This exercise asks for every line of the material that includes the word "inertia".
[RECORDS TO PROCESS]
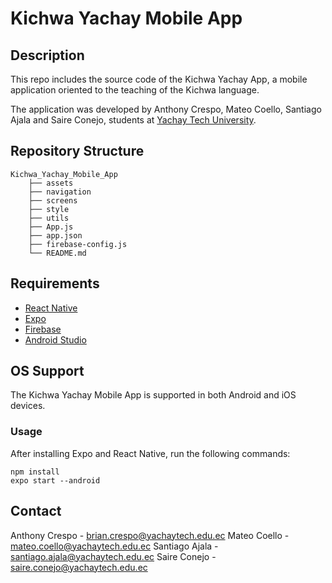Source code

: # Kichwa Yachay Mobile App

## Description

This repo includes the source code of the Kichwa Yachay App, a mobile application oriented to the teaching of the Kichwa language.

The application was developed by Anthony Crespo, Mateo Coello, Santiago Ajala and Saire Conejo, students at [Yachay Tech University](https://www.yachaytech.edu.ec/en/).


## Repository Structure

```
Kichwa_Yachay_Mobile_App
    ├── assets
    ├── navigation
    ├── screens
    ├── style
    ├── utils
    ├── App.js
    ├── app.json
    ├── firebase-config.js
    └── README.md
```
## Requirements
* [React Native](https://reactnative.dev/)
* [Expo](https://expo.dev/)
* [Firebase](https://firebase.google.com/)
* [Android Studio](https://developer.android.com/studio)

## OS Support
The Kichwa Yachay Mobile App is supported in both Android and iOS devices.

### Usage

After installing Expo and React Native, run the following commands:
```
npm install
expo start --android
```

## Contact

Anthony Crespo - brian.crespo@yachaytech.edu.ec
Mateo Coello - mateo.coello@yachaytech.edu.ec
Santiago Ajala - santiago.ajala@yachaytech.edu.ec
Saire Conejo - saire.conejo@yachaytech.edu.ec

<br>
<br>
[/RECORDS TO PROCESS]
[RECORDS TO PROCESS]
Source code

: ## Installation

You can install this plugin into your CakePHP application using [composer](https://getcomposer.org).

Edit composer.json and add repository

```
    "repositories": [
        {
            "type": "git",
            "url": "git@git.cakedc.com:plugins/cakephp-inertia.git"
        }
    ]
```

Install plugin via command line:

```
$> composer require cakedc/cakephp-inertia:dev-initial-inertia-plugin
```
[/RECORDS TO PROCESS]
## OUTPUT OF THE TASK:
            "url": "git@git.cakedc.com:plugins/cakephp-inertia.git"
$> composer require cakedc/cakephp-inertia:dev-initial-inertia-plugin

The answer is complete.